GADTs in Action

CIS 194 Week 11
8 April 2015

{-# LANGUAGE GADTs                                                         #-}
{-# LANGUAGE TypeFamilies                                                  #-}
{-# LANGUAGE TypeOperators                                                 #-}

Last week we starting learning about Generalized Algebraic Data Types or, as they are generally called, GADTs. Recall that GADTs are special data types whose constructors have a non-uniform return type. This allows us to encode invariants about a data structure in its type. We saw how GADTs can be used to encode the length of a vector. This allowed us to define vector addition in a “type-safe” way, enforcing the invariant that when you add two vectors their lengths must be equal in the type of the function.

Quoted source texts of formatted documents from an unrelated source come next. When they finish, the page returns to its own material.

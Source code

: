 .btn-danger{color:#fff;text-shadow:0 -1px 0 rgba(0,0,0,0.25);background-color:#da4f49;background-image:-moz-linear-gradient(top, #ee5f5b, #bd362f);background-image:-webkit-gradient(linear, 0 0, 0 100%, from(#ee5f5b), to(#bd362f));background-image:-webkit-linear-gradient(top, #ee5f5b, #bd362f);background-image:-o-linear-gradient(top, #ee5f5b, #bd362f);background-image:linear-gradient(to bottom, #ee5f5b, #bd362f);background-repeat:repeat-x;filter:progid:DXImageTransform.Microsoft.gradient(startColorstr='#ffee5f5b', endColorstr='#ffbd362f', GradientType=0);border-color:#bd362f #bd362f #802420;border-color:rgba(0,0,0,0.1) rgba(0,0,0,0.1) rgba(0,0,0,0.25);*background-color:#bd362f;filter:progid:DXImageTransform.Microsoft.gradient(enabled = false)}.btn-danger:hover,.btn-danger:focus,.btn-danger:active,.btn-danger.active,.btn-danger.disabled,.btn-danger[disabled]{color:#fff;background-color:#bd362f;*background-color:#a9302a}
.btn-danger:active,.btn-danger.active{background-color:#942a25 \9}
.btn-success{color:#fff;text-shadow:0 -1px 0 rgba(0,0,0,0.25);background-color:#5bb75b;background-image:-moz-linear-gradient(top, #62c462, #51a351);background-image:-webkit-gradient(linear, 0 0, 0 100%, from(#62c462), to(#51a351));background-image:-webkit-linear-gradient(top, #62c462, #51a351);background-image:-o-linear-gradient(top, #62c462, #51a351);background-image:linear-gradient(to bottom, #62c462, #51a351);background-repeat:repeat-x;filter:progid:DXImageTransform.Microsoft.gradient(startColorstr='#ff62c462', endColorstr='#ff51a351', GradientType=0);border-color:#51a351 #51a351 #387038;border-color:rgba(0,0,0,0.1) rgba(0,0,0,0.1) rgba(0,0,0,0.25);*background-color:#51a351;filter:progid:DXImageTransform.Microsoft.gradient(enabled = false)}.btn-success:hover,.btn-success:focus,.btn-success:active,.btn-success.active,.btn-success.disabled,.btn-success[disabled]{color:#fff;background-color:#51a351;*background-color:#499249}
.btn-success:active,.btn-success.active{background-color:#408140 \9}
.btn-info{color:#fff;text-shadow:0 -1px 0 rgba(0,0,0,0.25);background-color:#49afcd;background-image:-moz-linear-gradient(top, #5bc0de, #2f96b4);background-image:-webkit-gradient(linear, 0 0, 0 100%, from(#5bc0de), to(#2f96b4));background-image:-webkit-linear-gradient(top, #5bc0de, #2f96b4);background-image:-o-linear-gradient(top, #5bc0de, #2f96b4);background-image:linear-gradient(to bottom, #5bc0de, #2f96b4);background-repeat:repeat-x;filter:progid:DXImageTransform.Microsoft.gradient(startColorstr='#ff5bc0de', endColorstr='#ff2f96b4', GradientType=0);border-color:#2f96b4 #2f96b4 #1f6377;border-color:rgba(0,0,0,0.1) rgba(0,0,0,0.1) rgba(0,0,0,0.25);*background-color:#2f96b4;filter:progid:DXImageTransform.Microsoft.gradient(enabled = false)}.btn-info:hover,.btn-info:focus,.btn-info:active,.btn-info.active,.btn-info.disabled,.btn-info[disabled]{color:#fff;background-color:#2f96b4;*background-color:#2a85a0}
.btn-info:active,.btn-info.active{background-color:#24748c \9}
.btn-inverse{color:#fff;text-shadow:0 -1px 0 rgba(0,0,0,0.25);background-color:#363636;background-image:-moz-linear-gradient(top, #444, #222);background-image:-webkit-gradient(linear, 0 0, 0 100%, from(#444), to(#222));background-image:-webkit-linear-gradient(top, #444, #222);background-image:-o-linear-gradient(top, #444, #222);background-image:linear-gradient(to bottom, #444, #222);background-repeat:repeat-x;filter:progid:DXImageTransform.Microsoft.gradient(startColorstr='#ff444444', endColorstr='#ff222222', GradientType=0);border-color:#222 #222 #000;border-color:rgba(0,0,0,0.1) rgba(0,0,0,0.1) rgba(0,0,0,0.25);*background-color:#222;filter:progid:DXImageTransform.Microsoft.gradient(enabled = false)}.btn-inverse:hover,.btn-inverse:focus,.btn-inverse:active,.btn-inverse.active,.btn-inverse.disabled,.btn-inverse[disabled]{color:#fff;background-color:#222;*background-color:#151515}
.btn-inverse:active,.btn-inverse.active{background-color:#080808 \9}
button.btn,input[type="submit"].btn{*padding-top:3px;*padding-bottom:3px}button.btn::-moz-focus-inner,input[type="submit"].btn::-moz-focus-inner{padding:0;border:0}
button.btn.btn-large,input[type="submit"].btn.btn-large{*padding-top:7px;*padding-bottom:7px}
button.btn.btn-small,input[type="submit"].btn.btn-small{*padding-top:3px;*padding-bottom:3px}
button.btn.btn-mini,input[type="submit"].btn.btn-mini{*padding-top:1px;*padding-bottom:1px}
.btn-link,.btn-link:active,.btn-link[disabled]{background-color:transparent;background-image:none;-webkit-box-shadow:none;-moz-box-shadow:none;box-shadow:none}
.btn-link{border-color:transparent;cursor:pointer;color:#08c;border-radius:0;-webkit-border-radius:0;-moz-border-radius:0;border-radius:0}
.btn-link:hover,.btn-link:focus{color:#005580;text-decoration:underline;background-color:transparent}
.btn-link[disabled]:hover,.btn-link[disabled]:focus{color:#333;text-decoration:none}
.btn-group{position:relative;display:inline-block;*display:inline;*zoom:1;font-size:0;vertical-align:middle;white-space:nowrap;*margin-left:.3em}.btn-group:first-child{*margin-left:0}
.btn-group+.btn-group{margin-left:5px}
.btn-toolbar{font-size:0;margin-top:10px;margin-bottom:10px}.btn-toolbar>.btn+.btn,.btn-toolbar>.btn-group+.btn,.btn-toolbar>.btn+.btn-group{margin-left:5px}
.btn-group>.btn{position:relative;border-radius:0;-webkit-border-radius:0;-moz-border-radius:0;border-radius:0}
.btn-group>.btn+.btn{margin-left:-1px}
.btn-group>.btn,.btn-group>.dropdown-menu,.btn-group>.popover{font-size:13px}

The Simple Typed Lambda Calculus

The Simply Typed Lambda Calculus, or STLC for short, is a basic functional programming language. It is the building block for modern day functional languages such as Haskell and OCaml, and is used extensively in programming language research. We will consider a variant of STLC with two base types: Int and Bool, as well as arrow types. Programs in STLC are composed of expressions. An expression is either an integer or boolean literal, a variable, an anonymous function (lambda abstraction), a function application, a binary operation, or an if statement. We can encode an abstract syntax tree for STLC using the following Haskell data type:

data Expr = IntLit Int
          | BoolLit Bool
          | Lambda String Expr
          | App Expr Expr
          | Bop Bop Expr Expr
          | If Expr Expr Expr

data Bop = Add | Sub | Eq | Lt | Gt | And | Or

This is a perfectly fine representation of the language, however it allows us to create expressions that are ill-typed. This means that in order to write an interpreter for this language, we would first need to write a type checker that verifies that the expressions we are interpreting are well-typed. It would be really great if we could encode the invariants about STLC’s typing rules in to the expression data type.

GADTs to the Rescue!

In fact, we can encode the STLC typing invariants in to the expression data type. To do this, we will have to use GADTs. Before we begin, we have to define a way to equate type-level representations of types (ie Int, Bool, Int -> Bool) with term level representations of types. We do this with a GADT:

data Type :: * -> * where
  TInt    :: Type Int
  TBool   :: Type Bool
  TArrow  :: Type a -> Type b -> Type (a -> b)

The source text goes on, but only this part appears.